What is even more frustrating about approaches like this, where the government seeks to fund non-economic industries, non-economic sectors and non-economic companies, is that they give false hope to the people working in those areas. One of the great tragedies of sustaining a protected regime in certain areas—and this is the latest one—is that to people who may enter the workforce in those areas at some point in their lives, when there is a reckoning, when these businesses and sectors do not actually provide a commercial rate of return and become unsustainable, and the government drip dries up, then those people are going to go through substantial economic adjustment themselves. We saw that in the 1980s and 1990s on a massive scale. We had hundreds of thousands of mainly middle-aged, mainly blue-collar male workers lose their careers in the name of economic reform. That was for the great betterment of this country, and it is a great testament to the way this country handled that that we did it without substantial social dislocation. I had experience of that in my own family.
But why on earth would we try and set ourselves up for failure again? We have been through this period of economic restructuring that has delivered us unprecedented, unheard of economic good fortune. Since we entered the workforce people of my age have never really experienced mass unemployment in the way our parents have. I am 39 years old. Since we got out of the 1991, 1992 and 1993 recession we have had a relatively low unemployment rate. So, for the first time in many years, we have not had a huge recession that has forced people out of the labour market. Yet no-one denies, apart from the Greens in the corner, that it is economic liberalisation that has delivered that good fortune. Why would we turn our backs on it? Why would we create a fund like this, specifically to support non-economic industries and non-economic sectors and potentially to set more workers up for those difficulties that people went through in the 1980s and 1990s? Because that is what picking losers involves—it is actually about people.

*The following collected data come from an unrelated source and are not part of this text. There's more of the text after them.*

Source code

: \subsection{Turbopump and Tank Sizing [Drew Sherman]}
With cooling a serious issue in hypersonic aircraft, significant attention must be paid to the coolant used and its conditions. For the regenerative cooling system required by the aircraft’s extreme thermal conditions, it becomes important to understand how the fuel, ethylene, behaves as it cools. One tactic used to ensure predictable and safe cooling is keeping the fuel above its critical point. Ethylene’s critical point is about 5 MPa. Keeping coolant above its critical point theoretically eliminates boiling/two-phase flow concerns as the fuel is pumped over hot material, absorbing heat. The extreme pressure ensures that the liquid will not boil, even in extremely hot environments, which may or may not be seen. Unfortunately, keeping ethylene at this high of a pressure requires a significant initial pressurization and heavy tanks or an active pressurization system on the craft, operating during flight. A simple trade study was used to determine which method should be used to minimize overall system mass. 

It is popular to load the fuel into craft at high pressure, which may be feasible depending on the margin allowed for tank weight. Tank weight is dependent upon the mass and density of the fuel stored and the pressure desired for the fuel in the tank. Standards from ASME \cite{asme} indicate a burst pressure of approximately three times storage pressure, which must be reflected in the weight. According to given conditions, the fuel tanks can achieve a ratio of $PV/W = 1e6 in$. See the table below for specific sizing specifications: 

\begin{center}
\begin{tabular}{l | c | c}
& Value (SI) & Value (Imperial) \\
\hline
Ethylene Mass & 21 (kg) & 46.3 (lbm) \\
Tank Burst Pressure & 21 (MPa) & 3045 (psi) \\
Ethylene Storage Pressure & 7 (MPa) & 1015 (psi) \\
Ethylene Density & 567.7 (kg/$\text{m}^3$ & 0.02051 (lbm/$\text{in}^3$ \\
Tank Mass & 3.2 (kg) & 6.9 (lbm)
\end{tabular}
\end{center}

That then goes to one of the core challenges that this bill represents to all of us. This bill represents yet another step in the recreation of a culture of patronage in the Australian economy. I do not dismiss lightly the fact that the Greens have campaigned for this sort of attitude for many years, but I am amazed that the Labor Party, the party of people like Peter Walsh, has turned its back on economic liberalisation. When you set government up as a source of funds, when you set government up through regulation that can make or break industries, or through one-off grants like we have seen to car companies without criteria that are open and transparent, what you do is create a culture of patronage whereby the pathway to government and access to government support becomes even more important than genuine commercial success. That steers economic resources and capital—and, these days, scarce labour given our ageing population—away from the most efficient use, and away from where the country can do its best, and steers them towards less efficient outcomes. It steers those resources towards outcomes that do not produce the national wealth that we would all benefit from, so every Australian is directly worse off—except for the very few, of course, that benefit from this largesse; and this is largesse on an enormous scale. I was in this place when we knocked off the so-called Ruddbank. It was a bank introduced by the former Prime Minister, as part of one of the stimulus packages, in order to protect the commercial property construction industry. It involved about $4 billion of government funds, but with the potential to go up to $10 billion. This place knocked off that legislation because of the risk it was exposing taxpayers to. This bill represents a bigger version of that, and a bigger version of that invested in a much less secure environment, because this is supposed to pick the losers out of the commercial market. This is going to those very organisations that cannot access commercial finance because they cannot make a business case add up. While it provides an enormous advantage to some, it penalises every taxpayer and it will penalise future taxpayers, who will have to service the debt that this $10 billion is adding to.
One of the most bizarre aspects about this is that it does nothing to add to the government’s alleged carbon reduction agenda, or that of the Greens. With this $10 billion plan we will see not one extra watt of renewable energy generated. We have the 20 per cent mandatory renewable energy target, and this will not in any way add to that. This will merely be a source of funds for people operating in that space. I say to the government: how is it fair that those who are in the marketplace at the moment servicing commercial loans, with business plans, will have to compete against people chosen by the government’s nominees, who might get access to funds in a different way? The truth is that we know that borrowing money from the government is not the same as borrowing it from a bank. There will be political pressures to make sure that this particular fund does not do unpopular things just before elections. There is always the curse of patronage, which means that those with connections can potentially use them with the board. We do not know how this is going to work but we do know that the mandate is not as strict as it is for the Future Fund. How is it fair that people who now are operating in the commercial marketplace in the renewable energy industry will be up against potential competitors who have access to these funds? I put it to you, Mr Acting Deputy President, that it is not fair.
This bill represents a serious backwards step for this country, because the taxpayer again is going into the commercial finance marketplace, or, in this case, the non-commercial-finance marketplace. It is doing so purely as a political pay-off to the Greens, who demanded this slush fund of the Labor Party in order to get their carbon policy through this parliament. We are now debating it after a farcical inquiry in the House of Representatives and no inquiry in the Senate—and no inquiry by either of the economics committees of the two houses.
The fact that the Greens or the Labor Party can ram this legislation through with nothing more than a proforma inquiry in the House and, I believe, two meetings of the Senate Economics Legislation Committee, with no evidence being taken, shows what a farce this has become. It shows that this really is about re-creating a culture of patronage.
This bill is going to mean, according to the government, at least $750 million of losses to Australian taxpayers. I think it will be much greater, because the recent history of funds like this in Australia has been that they do not return the cost of capital and they expose the taxpayer to massive losses. Also, overseas we know these funds simply do not work.
This bill is nothing short of an abomination. It represents a pay-off from the Labor Party to the Greens, and it represents the re-creation of what I, and the many Australians who bear the cost of policies like this, had hoped was expunged from our country—that is, government deciding which businesses succeed and which businesses fail, and a culture of patronage. This bill should be opposed, and I stand firmly with my coalition colleagues in doing so and in making sure that bills like this are key issues in the next election so that the Australian people have a say on how their money is spent, even if it is money that has only been borrowed.